• [TRY IT]:
Go line by line through the entries and show those that hold the string "Logic".

Records from a dataset:
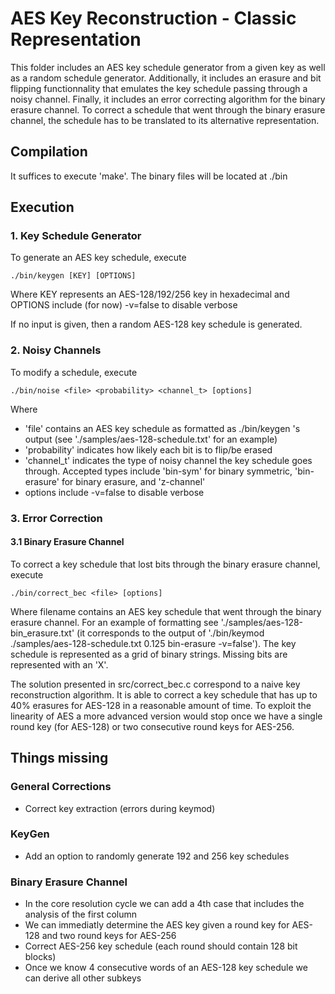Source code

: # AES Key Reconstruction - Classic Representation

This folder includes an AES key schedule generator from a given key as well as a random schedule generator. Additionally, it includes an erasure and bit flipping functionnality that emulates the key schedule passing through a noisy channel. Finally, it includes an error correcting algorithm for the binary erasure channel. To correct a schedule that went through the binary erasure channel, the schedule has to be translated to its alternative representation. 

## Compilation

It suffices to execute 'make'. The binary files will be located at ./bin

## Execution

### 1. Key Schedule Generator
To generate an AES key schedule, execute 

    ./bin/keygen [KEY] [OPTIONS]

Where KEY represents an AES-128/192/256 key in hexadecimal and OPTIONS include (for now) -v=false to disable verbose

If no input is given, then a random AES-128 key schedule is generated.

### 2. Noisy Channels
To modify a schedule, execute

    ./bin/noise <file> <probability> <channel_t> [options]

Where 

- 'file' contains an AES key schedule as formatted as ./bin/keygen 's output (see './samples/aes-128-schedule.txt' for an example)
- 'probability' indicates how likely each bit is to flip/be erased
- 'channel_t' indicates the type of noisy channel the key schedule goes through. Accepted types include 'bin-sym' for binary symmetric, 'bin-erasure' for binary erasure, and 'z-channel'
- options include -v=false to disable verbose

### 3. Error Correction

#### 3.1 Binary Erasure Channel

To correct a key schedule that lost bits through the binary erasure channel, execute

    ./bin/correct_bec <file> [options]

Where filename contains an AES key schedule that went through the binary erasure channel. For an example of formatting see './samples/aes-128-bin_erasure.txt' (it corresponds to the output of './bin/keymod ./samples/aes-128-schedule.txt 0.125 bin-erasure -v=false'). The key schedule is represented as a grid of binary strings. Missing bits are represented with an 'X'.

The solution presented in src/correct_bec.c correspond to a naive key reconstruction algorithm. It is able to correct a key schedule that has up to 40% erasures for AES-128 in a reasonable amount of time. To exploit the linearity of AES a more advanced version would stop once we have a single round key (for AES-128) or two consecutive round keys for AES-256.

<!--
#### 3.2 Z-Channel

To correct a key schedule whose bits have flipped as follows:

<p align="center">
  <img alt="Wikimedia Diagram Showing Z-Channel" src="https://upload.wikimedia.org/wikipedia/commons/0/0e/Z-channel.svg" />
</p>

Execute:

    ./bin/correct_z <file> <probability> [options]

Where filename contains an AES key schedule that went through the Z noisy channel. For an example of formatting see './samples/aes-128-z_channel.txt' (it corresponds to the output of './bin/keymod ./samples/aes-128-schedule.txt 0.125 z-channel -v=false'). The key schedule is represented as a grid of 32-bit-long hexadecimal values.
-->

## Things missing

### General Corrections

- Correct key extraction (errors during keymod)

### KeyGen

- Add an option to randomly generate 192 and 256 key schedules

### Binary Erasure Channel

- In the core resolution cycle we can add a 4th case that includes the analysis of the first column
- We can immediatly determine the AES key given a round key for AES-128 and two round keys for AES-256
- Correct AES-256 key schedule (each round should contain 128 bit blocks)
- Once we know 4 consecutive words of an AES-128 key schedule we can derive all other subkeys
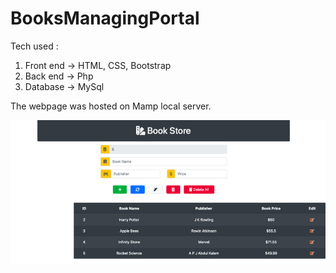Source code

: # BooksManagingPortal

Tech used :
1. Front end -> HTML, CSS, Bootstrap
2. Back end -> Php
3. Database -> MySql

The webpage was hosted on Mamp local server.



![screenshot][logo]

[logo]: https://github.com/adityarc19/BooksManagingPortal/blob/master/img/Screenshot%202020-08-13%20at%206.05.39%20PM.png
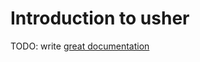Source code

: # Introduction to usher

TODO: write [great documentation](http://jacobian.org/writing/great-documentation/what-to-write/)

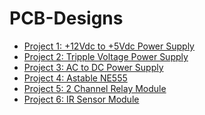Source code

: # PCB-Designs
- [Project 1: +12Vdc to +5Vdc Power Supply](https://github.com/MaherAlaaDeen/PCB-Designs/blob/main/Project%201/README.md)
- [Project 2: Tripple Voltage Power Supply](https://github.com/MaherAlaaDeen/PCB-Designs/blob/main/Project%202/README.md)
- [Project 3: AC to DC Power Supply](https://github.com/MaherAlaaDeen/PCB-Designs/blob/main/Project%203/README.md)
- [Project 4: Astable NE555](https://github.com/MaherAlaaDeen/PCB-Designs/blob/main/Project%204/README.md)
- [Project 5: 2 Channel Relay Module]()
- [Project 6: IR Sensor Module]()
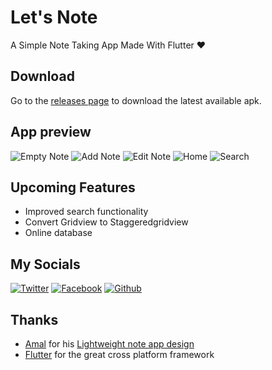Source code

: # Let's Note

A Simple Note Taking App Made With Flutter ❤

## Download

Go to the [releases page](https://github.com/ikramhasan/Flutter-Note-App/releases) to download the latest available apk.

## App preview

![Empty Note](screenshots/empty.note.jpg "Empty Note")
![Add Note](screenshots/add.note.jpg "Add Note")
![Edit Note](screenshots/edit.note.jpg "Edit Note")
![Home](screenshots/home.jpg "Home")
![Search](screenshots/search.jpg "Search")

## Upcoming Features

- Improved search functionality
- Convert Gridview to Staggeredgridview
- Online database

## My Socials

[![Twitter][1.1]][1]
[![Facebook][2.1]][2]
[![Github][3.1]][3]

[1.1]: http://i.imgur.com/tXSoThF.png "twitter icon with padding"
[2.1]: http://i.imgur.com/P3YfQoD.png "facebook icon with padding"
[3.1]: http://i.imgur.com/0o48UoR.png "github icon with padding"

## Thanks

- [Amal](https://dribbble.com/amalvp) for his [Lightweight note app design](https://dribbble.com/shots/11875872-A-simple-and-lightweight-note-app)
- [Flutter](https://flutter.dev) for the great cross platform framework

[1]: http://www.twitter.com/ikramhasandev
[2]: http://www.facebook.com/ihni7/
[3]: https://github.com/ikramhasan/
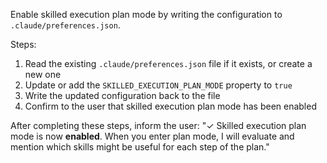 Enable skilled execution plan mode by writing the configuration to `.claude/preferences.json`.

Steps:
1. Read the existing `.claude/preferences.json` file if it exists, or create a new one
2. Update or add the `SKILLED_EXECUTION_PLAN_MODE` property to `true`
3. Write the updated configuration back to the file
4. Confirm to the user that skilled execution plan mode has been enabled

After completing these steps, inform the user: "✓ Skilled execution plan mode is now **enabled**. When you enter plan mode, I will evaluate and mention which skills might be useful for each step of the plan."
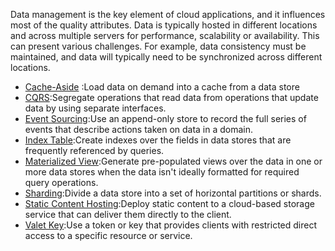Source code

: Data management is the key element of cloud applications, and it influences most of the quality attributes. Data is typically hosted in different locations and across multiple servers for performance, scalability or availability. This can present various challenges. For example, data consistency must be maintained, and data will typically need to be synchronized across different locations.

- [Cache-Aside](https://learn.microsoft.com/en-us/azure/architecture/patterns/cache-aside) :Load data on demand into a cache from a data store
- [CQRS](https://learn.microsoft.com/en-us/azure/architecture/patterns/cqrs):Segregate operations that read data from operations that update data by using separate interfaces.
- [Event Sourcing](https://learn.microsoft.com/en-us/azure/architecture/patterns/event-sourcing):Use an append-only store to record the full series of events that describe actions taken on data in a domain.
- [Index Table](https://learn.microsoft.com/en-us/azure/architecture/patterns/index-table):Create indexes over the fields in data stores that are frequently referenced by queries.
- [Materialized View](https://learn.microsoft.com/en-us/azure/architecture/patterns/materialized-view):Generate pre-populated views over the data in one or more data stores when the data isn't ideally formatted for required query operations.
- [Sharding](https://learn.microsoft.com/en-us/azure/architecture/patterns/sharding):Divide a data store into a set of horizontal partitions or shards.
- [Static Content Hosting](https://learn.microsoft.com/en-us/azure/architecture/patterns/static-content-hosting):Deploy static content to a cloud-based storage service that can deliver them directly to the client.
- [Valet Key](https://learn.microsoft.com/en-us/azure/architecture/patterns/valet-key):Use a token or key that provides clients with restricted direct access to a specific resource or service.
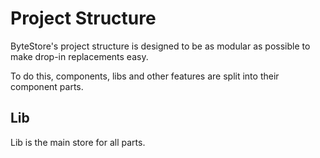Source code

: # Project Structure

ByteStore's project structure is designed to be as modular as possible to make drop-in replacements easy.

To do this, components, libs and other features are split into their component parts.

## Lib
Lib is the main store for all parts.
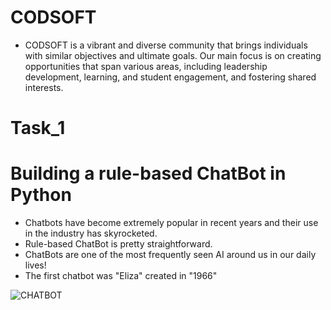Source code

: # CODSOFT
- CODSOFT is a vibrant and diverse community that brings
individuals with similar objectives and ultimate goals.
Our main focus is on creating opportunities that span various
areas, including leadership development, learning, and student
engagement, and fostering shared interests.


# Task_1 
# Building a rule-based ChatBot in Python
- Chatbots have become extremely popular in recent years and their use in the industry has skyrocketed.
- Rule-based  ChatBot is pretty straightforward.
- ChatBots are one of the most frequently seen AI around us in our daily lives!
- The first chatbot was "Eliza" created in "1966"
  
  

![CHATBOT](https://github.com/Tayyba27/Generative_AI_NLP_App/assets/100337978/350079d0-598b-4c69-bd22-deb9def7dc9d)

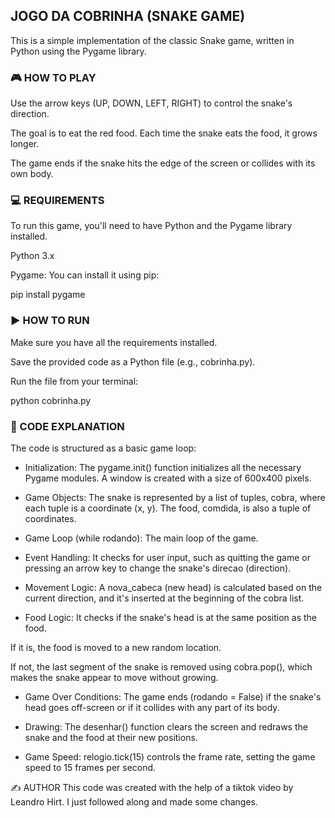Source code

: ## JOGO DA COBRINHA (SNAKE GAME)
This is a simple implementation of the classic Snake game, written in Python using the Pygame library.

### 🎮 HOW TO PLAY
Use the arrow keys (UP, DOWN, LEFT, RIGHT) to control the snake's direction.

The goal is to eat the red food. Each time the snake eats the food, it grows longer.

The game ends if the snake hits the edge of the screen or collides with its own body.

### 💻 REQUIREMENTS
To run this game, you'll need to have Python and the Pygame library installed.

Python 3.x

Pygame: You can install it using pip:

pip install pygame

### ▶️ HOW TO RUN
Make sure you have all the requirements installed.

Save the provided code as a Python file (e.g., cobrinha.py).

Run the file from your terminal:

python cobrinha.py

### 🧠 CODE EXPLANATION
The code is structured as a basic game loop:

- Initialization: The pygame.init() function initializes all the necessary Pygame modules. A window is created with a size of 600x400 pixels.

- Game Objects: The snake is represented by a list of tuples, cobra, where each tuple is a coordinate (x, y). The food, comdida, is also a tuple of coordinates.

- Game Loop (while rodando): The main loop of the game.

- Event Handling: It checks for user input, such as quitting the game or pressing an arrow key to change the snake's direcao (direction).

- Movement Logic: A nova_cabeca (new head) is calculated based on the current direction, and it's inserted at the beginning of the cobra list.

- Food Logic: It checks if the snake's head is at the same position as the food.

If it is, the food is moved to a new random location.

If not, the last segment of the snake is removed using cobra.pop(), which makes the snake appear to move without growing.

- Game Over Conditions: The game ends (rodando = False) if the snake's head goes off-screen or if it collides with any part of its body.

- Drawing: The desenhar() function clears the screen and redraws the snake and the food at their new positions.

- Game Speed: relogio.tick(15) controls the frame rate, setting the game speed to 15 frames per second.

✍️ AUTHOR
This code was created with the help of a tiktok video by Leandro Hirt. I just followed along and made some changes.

• [SOLUTION]:
- Movement Logic: A nova_cabeca (new head) is calculated based on the current direction, and it's inserted at the beginning of the cobra list.
- Food Logic: It checks if the snake's head is at the same position as the food.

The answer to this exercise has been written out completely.